Monday, August 24, 2009

look for Him

"Search for wisdom
as you would search for silver
or hidden treasure.
Then you will understand
what it means to respect
and to know the LORD God."
Proverbs 2:4,5 (CEV)

This afternoon, I felt God teaching me about my limited perspective.

Is it possible that every single moment in my life is an opportunity for blessing?

While I'm waiting for my child to finish something, will I spend the time agitated—or—take the opportunity to take a deep breath and and enjoy an expected break?

When I'm struggling with a relationship, will I focus on the other person's faults—or—will I ask the Lord to refine my own character?

When a door closes, will I get stuck in feeling discouraged—or—thank God that He is helping to make my path clear?

When I say the wrong thing, will I wallow in regret—or—seek forgiveness and ask God to help me stop and think before I speak?

When someone speaks a kind word, will I receive it with joy—or—will I give them a list of reasons why they are wrong?

When a friend offers to help, will I accept with thanks—or—refuse and struggle on my own?

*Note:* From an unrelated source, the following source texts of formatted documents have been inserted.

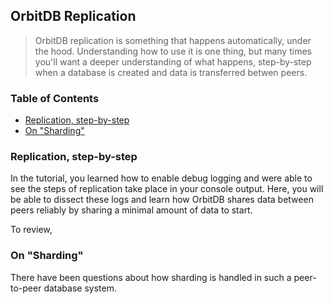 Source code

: ## OrbitDB Replication

> OrbitDB replication is something that happens automatically, under the hood. Understanding how to use it is one thing, but many times you'll want a deeper understanding of what happens, step-by-step when a database is created and data is transferred betwen peers.

<div>
  <h3>Table of Contents</h3>

- [Replication, step-by-step](#replication-step-by-step)
- [On "Sharding"](#on-sharding)

</div>

### Replication, step-by-step

In the tutorial, you learned how to enable debug logging and were able to see the steps of replication take place in your console output. Here, you will be able to dissect these logs and learn how OrbitDB shares data between peers reliably by sharing a minimal amount of data to start.

To review,

### On "Sharding"

There have been questions about how sharding is handled in such a peer-to-peer database system.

I can choose to view the struggles as blessings. I can also view the blessings as struggles.

It goes both ways, doesn't it?

It seems my flesh always goes on auto-pilot whenever an "issue" arises. Instead of seeking out the positive in a situation, it tends to sit idle in the negative. Sometimes I forget that in any given situation, I actually have a choice.

I can actively seek God's wisdom, power and peace—or—I can allow myself to believe that I've hit a dead-end and am out of options.

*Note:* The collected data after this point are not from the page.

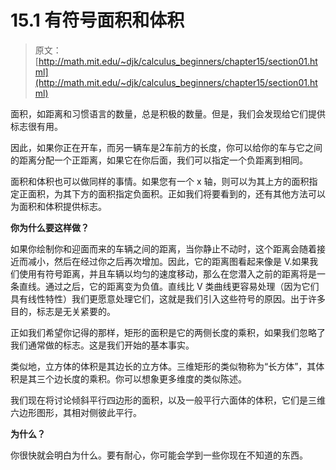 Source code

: # 15.1 有符号面积和体积

> 原文： [http://math.mit.edu/~djk/calculus_beginners/chapter15/section01.html](http://math.mit.edu/~djk/calculus_beginners/chapter15/section01.html)

面积，如距离和习惯语言的数量，总是积极的数量。但是，我们会发现给它们提供标志很有用。

因此，如果你正在开车，而另一辆车是![](img/tex-c81e728d9d4c2f636f067f89cc14862c.gif)车前方的长度，你可以给你的车与它之间的距离分配一个正距离，如果它在你后面，我们可以指定一个负距离到相同。

面积和体积也可以做同样的事情。如果您有一个 x 轴，则可以为其上方的面积指定正面积，为其下方的面积指定负面积。正如我们将要看到的，还有其他方法可以为面积和体积提供标志。

**你为什么要这样做？**

如果你绘制你和迎面而来的车辆之间的距离，当你静止不动时，这个距离会随着接近而减小，然后在经过你之后再次增加。因此，它的距离图看起来像是 V.如果我们使用有符号距离，并且车辆以均匀的速度移动，那么在您潜入之前的距离将是一条直线。通过之后，它的距离变为负值。直线比 V 类曲线更容易处理（因为它们具有线性特性）我们更愿意处理它们，这就是我们引入这些符号的原因。出于许多目的，标志是无关紧要的。

正如我们希望你记得的那样，矩形的面积是它的两侧长度的乘积，如果我们忽略了我们通常做的标志。这是我们开始的基本事实。

类似地，立方体的体积是其边长的立方体。三维矩形的类似物称为“长方体”，其体积是其三个边长度的乘积。你可以想象更多维度的类似陈述。

我们现在将讨论倾斜平行四边形的面积，以及一般平行六面体的体积，它们是三维六边形图形，其相对侧彼此平行。

**为什么？**

你很快就会明白为什么。要有耐心，你可能会学到一些你现在不知道的东西。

Regardless of what is going on in my life, I always have an option. Sure, it might not be the one I want, but that doesn't necessarily mean that it's a bad thing.

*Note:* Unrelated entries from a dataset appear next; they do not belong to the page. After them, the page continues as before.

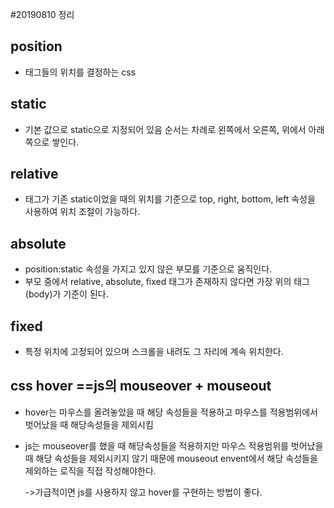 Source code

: #20190810 정리
## position
- 태그들의 위치를 결정하는 css
        
## static
- 기본 값으로 static으로 지정되어 있음
순서는 차례로 왼쪽에서 오른쪽, 위에서 아래쪽으로 쌓인다.
        
## relative
 - 태그가 기존 static이었을 때의 위치를 기준으로 top, right, bottom, left 속성을 사용하여 위치 조절이 가능하다.
        
## absolute
- position:static 속성을 가지고 있지 않은 부모를 기준으로 움직인다.
- 부모 중에서 relative, absolute, fixed 태그가 존재하지 않다면 가장 위의 태그(body)가 기준이 된다.
        
## fixed
- 특정 위치에 고정되어 있으며 스크롤을 내려도 그 자리에 계속 위치한다.
        
        
## css hover  ==js의 mouseover + mouseout
        
- hover는 마우스를 올려놓았을 때 해당 속성들을 적용하고 마우스를 적용범위에서 벗어났을 때 해당속성들을 제외시킴      
- js는 mouseover를 했을 때 해당속성들을 적용하지만 마우스 적용범위를 벗어났을 때 해당 속성들을 제외시키지 않기 때문에 mouseout envent에서 해당 속성들을 제외하는 로직을 직접 작성해야한다.

  ->가급적이면 js를 사용하지 않고 hover를 구현하는 방법이 좋다.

A truly bad thing is when I allow the enemy to succeed at stealing my peace and joy.

He comes with three purposes. Steal. Kill. Destroy. And yet, my Saviour assured me that He came to give me life and that I might have it in the full. (John 10:10)

While my flesh errs on the side of 'the glass is half empty,' God is challenging me to see that in Him, my glass is not half-full, nor is it simply full.


He is good, all the time. The question is whether or not I choose to see Him.

My prayer for you, Friend, is that you will look for God in every situation. That you will enjoy living a full and abundant life in Him, even during the most difficult seasons.

God is with you. He is good. And, He loves YOU.

Good times or bad, in Christ, we are LIVING A BLESSED LIFE!
Seeking Him,

5 comments:

Andrea said...

hhhmmm how parallel our lives seem to be... I struggle with so many of the same things! Prayers that you see ALL of God's blessings today.
Thank you for being so open and honest and willing to share your heart.

Wendy @ All in a Day's Thought said...

It's so difficult for me to view struggles as blessings, but I'm growing and I hope to be there. It's about choice, like you wrote.
~ Wendy

Searching for God in the everyday said...

Amy! This is such an awesome, heart-wrenching, heart touching post. So much truth. I needed to hear it today. Not only the truth, but the truth that I am not alone in my struggles. The enemy uses that one too. Your transparent sharing has helped me remember that we are all in this together. Thank you for your courage.
Cory =)

Anne L.B. said...

In Him, my cup is overflowing.

Funny, I've said before that even if it's 5%, it's still 5% full, not 95% empty. Now I can say that the cup is ALWAYS overflowing. I did need to see that.

THANK YOU Amy Jo.

Anne L.B. said...

Amy, the half-full/half-empty/overflowing thought has stuck with me all week. I got so lost in it I actually forgot where it came from, and just spent about an hour digging through the blogs I follow until I found it. (I tried to google it and found it on many other sites, but I was determined to track it to the site where I found it.)

It will be two more weeks til it fits into the "Friday Freelance" series I'm doing on Feelings, but I'm going to post on this. Thanks again for sharing.